REQUIRED WORK
Go through the records and show each line where the word "particular" occurs.
EXTRACTED DATA Block Start
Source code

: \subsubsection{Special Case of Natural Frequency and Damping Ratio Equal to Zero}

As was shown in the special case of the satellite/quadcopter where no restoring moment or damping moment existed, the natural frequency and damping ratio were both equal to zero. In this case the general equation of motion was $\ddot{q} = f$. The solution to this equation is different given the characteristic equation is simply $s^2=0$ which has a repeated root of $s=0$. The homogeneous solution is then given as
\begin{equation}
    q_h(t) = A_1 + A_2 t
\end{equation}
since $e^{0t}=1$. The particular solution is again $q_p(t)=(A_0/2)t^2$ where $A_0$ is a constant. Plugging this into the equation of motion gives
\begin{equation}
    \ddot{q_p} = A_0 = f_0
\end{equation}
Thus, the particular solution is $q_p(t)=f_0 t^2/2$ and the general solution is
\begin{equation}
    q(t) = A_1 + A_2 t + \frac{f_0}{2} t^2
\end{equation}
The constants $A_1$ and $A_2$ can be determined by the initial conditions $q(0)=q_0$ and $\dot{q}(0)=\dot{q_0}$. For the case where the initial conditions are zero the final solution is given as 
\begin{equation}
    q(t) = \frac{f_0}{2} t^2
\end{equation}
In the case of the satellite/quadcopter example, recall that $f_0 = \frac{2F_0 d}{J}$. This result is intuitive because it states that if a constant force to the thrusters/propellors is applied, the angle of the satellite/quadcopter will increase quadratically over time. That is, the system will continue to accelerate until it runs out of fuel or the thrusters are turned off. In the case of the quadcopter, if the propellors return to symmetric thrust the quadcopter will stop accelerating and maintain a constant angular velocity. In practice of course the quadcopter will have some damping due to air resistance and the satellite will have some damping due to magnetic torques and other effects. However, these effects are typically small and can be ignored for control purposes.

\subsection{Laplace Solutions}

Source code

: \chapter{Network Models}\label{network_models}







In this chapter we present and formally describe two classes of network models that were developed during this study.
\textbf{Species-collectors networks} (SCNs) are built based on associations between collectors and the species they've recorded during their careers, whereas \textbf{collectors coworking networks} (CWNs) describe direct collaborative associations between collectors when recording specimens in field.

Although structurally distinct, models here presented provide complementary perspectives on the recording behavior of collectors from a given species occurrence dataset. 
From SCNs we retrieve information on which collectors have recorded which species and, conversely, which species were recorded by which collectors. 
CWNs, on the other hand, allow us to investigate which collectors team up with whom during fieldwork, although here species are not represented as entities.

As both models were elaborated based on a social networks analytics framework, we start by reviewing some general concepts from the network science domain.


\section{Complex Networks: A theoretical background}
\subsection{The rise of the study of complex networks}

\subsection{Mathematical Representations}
EXTRACTED DATA Block End
ANSWER SPACE
since $e^{0t}=1$. The particular solution is again $q_p(t)=(A_0/2)t^2$ where $A_0$ is a constant. Plugging this into the equation of motion gives
Thus, the particular solution is $q_p(t)=f_0 t^2/2$ and the general solution is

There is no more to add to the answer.